Orang-orang yang kurang yakin adanya akhirat
berpendapat bahwa hidup di dunia ini adalah segalanya. Mereka tidak percaya
bahwa di balik kehidupan dunia ini, nanti ada kehidupan lain. Sukses tidaknya
kehidupan seseorang kadang diukur dalam kehidupan yang sesaat ini. Keberhasilan
mereka kadang diukur dengan pencapaian sesuatu yang dapat dilihat dengan mata
seperti banyaknya harta, tingginya kedudukan, pangkat, jabatan (struktural atau
fungsional), pendidikan anak-anak, dan lainnya. Dengan pengejaran keberhasilan
seperti ini, tidak sedikit orang yang menempuh jalan pintas. Mereka tak
segan-segan melanggar norma, etika, dan peraturan yang berlaku. Mereka tidak
malu lagi untuk melakukan penipuan, manipulasi, korupsi, plagiasi, pemalsuan
ijazah, dan kebohongan publik. Bahkan melakukan perbuatan tidak senonoh
merupakan kebanggaan. Dengan perilaku ini berarti mereka tidak lagi meyakini
adanya pengadilan akhirat. Seolah-olah semua masalah itu cukup selesai di dunia
ini.
Dalam hidup ini, mereka lupa
bahwa apa yang mereka kejar-kejar itu hanya bernilai sementara. Apa yang
dimakan akan menjadi tanah, apa yang
dipakai akan rusak, kedudukan seseorang pada saatnya nanti akan diganti oleh orang lain, aset trilyunan
rupiah mungkin akan menjadi rebutan bahkan fitnah.

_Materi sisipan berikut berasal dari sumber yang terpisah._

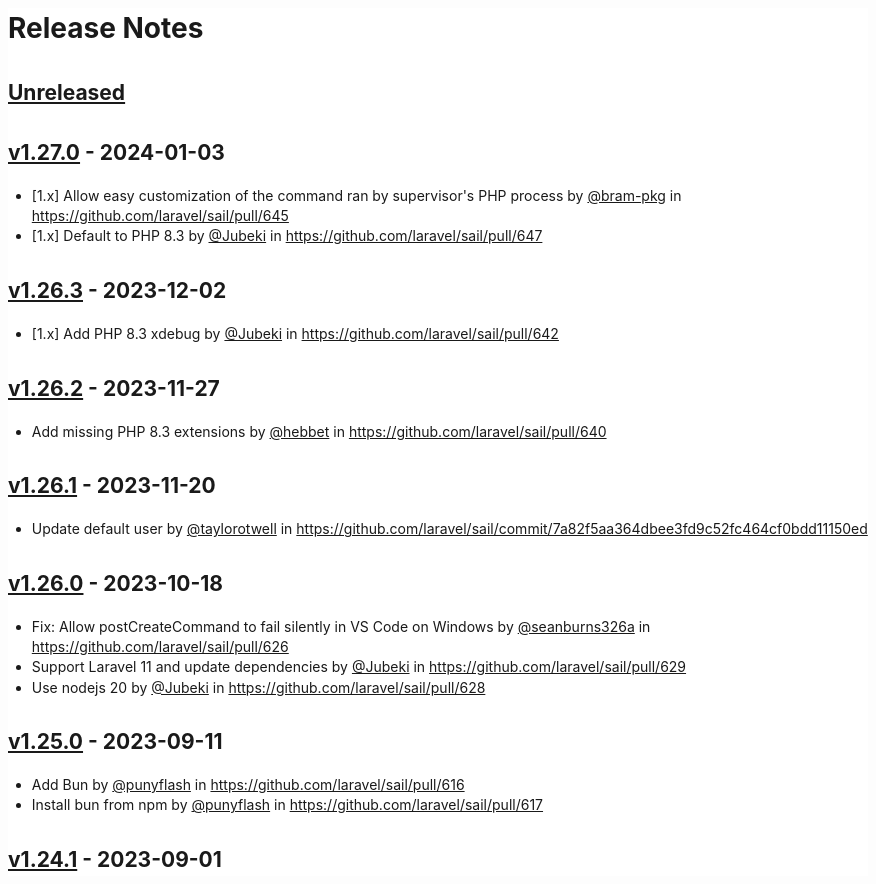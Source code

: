# Release Notes

## [Unreleased](https://github.com/laravel/sail/compare/v1.27.0...1.x)

## [v1.27.0](https://github.com/laravel/sail/compare/v1.26.3...v1.27.0) - 2024-01-03

* [1.x] Allow easy customization of the command ran by supervisor's PHP process by [@bram-pkg](https://github.com/bram-pkg) in https://github.com/laravel/sail/pull/645
* [1.x] Default to PHP 8.3 by [@Jubeki](https://github.com/Jubeki) in https://github.com/laravel/sail/pull/647

## [v1.26.3](https://github.com/laravel/sail/compare/v1.26.2...v1.26.3) - 2023-12-02

* [1.x] Add PHP 8.3 xdebug by [@Jubeki](https://github.com/Jubeki) in https://github.com/laravel/sail/pull/642

## [v1.26.2](https://github.com/laravel/sail/compare/v1.26.1...v1.26.2) - 2023-11-27

* Add missing PHP 8.3 extensions by [@hebbet](https://github.com/hebbet) in https://github.com/laravel/sail/pull/640

## [v1.26.1](https://github.com/laravel/sail/compare/v1.26.0...v1.26.1) - 2023-11-20

- Update default user by [@taylorotwell](https://github.com/taylorotwell) in https://github.com/laravel/sail/commit/7a82f5aa364dbee3fd9c52fc464cf0bdd11150ed

## [v1.26.0](https://github.com/laravel/sail/compare/v1.25.0...v1.26.0) - 2023-10-18

- Fix: Allow postCreateCommand to fail silently in VS Code on Windows by [@seanburns326a](https://github.com/seanburns326a) in https://github.com/laravel/sail/pull/626
- Support Laravel 11 and update dependencies by [@Jubeki](https://github.com/Jubeki) in https://github.com/laravel/sail/pull/629
- Use nodejs 20 by [@Jubeki](https://github.com/Jubeki) in https://github.com/laravel/sail/pull/628

## [v1.25.0](https://github.com/laravel/sail/compare/v1.24.1...v1.25.0) - 2023-09-11

- Add Bun by [@punyflash](https://github.com/punyflash) in https://github.com/laravel/sail/pull/616
- Install bun from npm by [@punyflash](https://github.com/punyflash) in https://github.com/laravel/sail/pull/617

## [v1.24.1](https://github.com/laravel/sail/compare/v1.24.0...v1.24.1) - 2023-09-01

Dalam pengejaran ini kadang terdorong oleh hawa nafsu dan
terjerumus pada pemikiran sesaat serta perilaku yang memalukan. Saat-saat yang
singkat di dunia ini akhirnya dihabiskan untuk menebus akibat penurutan hawa
nafsu. Kadang mereka menghabiskan sisa umur itu justru di penjara.
Pada hidup yang sekarang ini, manusia hanya
menanti kedatangan petugas yang akan menjemput manusia untuk pulang. Di dunia
ini hanya sementara. Kampung halaman manusia yang sebenarnya bukan di sini. Di
sini manusia hanya mampir sejenak. Manusia akan diberi kehidupan yang lebih
abadi. Kehidupan yang jauh dari anak isteri, tetangga, kenalan, dan jauh dari
orang tua. Cuma kapan waktunya, manusia tidak diberitahu. Maka perlu
direnungkan nasehat nenek moyang kita :”Wong
sing ciloko iku yen lali mulih. Sangune dudu rojo brono, ananging manembah mring
kang Kuwoso lan laku utomo”. (orang
yang celaka adalah mereka yang tidak menghiraukan lagi bahwa dirinya akan
pulang (mati). Bekalnya adalah ibadah kepada Allah dan amal shaleh).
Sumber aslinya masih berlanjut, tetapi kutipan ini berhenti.